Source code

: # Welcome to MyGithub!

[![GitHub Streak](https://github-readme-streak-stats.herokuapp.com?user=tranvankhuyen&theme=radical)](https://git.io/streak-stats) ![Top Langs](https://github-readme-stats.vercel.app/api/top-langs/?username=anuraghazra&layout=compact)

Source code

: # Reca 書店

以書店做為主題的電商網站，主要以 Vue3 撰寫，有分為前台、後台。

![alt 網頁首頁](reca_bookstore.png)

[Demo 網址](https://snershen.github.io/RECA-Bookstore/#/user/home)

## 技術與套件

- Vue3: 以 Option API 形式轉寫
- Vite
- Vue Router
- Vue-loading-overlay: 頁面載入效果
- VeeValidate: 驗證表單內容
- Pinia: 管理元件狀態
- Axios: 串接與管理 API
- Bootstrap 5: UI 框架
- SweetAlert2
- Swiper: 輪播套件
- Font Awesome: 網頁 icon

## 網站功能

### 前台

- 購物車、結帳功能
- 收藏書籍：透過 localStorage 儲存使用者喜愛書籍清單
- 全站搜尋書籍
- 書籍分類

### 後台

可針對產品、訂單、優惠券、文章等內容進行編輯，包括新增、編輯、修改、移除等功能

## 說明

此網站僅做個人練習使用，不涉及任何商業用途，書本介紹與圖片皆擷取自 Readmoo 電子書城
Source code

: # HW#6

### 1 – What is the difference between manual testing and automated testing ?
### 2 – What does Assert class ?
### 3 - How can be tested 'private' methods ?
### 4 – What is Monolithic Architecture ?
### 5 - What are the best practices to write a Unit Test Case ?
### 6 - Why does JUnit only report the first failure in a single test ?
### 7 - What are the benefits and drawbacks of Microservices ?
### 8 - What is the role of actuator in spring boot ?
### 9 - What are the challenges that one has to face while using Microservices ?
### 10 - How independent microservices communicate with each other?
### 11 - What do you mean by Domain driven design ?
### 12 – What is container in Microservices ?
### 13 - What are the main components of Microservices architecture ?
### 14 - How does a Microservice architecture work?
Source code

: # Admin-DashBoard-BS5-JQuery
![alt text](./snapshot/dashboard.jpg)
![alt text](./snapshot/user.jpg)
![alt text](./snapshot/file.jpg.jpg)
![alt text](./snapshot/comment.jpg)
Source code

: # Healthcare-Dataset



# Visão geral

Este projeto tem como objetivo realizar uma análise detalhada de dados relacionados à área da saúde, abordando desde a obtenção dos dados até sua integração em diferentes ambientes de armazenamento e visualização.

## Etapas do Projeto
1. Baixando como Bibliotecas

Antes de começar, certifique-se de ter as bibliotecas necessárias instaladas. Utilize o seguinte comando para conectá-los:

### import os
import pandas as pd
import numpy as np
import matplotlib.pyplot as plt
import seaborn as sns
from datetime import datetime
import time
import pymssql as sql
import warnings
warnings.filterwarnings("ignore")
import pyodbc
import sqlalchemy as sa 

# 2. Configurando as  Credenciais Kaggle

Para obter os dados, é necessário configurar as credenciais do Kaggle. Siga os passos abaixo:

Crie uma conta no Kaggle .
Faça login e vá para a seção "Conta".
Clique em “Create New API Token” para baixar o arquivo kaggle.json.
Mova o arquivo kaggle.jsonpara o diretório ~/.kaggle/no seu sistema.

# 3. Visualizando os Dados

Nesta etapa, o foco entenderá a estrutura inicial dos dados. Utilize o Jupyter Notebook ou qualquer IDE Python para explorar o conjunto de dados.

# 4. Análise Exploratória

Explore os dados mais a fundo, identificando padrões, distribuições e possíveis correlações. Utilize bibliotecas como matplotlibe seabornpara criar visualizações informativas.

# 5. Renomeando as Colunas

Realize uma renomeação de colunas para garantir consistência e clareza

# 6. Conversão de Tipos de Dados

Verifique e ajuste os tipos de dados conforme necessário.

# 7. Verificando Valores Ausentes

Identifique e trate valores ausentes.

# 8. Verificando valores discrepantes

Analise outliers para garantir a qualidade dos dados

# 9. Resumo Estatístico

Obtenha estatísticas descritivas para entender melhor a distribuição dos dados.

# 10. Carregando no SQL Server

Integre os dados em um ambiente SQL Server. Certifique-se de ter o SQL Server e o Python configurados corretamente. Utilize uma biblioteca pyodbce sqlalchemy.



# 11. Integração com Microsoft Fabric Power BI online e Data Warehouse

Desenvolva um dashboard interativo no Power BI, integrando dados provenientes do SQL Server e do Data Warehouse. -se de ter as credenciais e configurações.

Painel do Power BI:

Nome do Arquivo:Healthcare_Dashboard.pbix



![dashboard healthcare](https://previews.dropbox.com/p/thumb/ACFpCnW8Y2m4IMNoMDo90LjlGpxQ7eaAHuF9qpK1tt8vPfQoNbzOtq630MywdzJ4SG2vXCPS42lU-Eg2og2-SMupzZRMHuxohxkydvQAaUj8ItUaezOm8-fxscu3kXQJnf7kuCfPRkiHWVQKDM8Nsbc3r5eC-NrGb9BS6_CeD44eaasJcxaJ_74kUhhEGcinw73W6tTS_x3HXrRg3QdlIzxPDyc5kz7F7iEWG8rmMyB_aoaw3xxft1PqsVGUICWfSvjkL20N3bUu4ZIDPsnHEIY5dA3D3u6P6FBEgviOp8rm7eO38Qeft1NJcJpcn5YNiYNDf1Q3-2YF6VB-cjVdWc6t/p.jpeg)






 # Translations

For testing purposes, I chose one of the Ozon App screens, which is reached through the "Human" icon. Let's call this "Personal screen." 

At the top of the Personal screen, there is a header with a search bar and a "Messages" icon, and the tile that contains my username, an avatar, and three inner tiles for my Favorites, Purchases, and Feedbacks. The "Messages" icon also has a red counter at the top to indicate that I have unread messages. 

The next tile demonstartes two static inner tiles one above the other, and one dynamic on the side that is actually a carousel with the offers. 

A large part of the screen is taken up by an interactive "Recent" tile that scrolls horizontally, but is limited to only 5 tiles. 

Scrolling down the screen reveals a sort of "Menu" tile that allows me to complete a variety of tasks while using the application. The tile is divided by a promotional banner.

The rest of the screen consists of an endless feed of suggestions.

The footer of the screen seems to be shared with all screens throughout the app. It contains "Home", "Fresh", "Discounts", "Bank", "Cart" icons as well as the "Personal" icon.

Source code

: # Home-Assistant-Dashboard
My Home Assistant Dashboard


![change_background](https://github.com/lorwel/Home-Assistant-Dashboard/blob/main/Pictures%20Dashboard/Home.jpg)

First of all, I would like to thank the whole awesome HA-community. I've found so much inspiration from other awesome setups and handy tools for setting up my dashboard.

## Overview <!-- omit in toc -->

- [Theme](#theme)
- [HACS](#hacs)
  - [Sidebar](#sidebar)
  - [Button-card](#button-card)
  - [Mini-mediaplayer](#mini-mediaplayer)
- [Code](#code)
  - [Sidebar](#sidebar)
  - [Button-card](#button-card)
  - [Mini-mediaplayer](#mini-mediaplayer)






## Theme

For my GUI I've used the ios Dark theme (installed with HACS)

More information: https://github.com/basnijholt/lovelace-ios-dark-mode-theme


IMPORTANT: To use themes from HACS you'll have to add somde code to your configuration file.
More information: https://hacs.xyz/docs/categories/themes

-*-

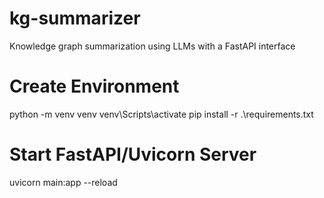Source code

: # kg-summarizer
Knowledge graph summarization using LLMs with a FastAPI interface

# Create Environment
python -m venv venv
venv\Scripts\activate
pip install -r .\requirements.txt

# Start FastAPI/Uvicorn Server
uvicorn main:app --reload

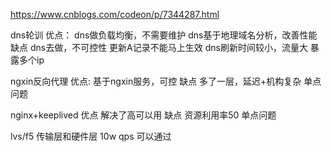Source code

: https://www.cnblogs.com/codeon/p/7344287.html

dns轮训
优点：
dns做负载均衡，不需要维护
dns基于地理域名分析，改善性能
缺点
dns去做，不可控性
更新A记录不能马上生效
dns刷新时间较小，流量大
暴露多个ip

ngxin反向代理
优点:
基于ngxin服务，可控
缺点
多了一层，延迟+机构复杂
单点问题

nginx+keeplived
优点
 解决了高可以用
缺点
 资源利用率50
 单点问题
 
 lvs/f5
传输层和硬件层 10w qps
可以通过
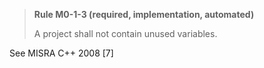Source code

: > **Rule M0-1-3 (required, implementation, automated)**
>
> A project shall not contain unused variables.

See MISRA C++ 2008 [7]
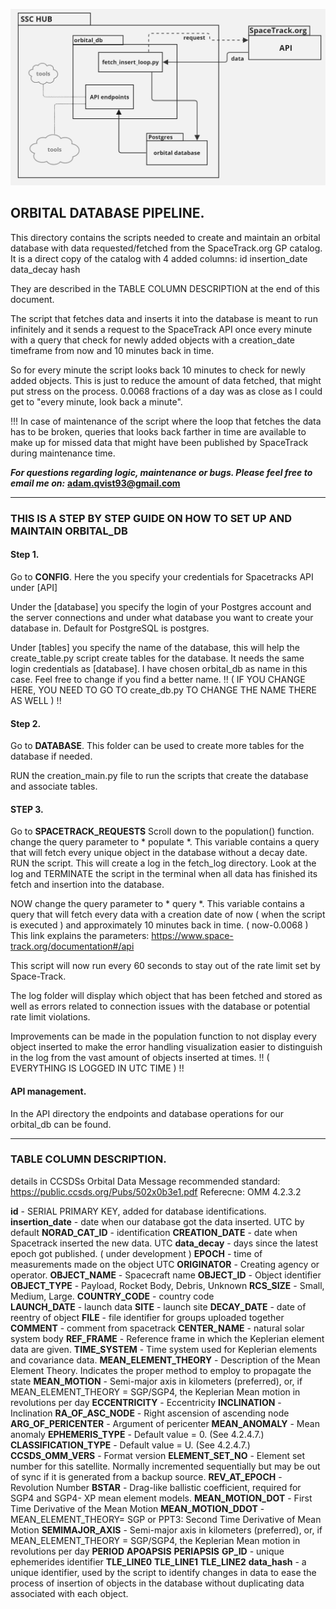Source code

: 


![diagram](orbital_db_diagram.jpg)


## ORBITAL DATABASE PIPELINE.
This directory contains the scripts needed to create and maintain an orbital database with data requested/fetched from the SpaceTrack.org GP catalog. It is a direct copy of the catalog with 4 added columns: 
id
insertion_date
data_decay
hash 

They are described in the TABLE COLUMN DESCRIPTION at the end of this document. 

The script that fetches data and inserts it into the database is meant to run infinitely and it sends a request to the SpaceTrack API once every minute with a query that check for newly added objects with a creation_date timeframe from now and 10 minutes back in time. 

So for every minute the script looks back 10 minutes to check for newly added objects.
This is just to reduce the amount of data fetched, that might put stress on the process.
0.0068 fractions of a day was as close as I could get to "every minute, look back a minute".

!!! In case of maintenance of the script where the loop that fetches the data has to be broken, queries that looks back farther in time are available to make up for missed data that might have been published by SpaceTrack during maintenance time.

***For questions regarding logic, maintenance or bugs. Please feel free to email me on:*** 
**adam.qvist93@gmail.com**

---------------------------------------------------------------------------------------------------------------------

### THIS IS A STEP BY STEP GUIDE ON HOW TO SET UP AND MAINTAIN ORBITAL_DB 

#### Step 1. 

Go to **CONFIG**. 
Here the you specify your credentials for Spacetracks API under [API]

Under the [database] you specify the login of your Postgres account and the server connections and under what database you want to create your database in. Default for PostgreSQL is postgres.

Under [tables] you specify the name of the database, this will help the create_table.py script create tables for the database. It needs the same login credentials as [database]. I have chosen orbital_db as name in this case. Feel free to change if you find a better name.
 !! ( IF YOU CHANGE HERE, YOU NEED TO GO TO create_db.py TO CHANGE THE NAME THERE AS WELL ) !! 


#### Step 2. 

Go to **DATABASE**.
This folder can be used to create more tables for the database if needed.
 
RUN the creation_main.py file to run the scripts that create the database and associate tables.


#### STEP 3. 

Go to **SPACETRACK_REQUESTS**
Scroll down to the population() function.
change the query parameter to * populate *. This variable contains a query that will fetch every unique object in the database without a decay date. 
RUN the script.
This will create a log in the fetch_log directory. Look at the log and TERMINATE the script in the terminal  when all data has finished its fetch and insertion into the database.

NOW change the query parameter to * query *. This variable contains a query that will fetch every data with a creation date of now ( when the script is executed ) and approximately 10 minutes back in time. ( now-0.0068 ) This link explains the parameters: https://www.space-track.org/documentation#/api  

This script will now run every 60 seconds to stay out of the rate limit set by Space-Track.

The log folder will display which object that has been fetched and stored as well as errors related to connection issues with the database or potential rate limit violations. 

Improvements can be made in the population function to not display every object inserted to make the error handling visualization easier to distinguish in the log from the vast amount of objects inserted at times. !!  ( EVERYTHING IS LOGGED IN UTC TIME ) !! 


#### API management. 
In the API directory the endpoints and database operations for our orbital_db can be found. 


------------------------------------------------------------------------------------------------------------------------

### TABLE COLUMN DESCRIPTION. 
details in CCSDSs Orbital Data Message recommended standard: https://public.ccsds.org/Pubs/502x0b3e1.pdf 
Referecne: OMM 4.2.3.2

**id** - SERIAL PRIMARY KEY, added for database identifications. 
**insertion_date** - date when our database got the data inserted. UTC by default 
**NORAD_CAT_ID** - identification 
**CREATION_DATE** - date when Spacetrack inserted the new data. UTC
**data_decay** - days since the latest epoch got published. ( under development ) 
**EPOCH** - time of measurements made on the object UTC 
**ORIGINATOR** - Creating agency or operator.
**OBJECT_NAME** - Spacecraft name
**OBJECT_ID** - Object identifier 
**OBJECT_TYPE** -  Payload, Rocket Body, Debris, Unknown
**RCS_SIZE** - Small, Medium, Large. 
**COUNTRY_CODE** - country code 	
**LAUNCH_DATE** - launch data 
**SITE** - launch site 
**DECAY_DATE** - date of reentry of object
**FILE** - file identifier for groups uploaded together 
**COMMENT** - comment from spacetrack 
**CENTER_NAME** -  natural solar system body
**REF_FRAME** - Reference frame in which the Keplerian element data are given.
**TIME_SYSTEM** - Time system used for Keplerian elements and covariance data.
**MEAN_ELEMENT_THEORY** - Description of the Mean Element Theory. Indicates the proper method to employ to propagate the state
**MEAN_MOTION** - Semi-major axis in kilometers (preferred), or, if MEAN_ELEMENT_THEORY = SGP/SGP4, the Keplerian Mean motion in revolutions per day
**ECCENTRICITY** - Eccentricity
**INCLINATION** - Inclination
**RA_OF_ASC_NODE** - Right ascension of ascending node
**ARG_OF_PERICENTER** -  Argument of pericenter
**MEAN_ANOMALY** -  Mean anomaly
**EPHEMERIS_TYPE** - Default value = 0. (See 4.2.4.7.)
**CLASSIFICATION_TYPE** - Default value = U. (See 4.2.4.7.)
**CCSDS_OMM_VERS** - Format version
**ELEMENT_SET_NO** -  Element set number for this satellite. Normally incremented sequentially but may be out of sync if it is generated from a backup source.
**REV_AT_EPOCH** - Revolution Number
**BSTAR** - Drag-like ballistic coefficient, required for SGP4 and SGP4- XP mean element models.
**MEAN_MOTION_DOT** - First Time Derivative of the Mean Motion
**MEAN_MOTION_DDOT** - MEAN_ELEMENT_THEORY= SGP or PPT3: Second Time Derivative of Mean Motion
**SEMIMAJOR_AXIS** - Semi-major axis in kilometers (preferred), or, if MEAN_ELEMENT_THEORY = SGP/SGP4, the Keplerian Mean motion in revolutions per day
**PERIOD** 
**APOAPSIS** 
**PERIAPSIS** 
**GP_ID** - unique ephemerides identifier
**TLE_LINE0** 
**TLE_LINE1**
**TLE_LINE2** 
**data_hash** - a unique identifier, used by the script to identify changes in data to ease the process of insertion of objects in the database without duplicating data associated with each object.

-*-

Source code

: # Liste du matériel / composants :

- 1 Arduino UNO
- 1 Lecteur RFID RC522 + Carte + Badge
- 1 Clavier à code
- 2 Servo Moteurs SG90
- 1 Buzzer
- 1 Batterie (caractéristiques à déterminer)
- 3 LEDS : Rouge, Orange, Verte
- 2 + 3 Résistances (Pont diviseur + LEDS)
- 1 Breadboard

-*-

Count each line of the material that includes the string "venv", then give only the total.

- Response to this exercise
2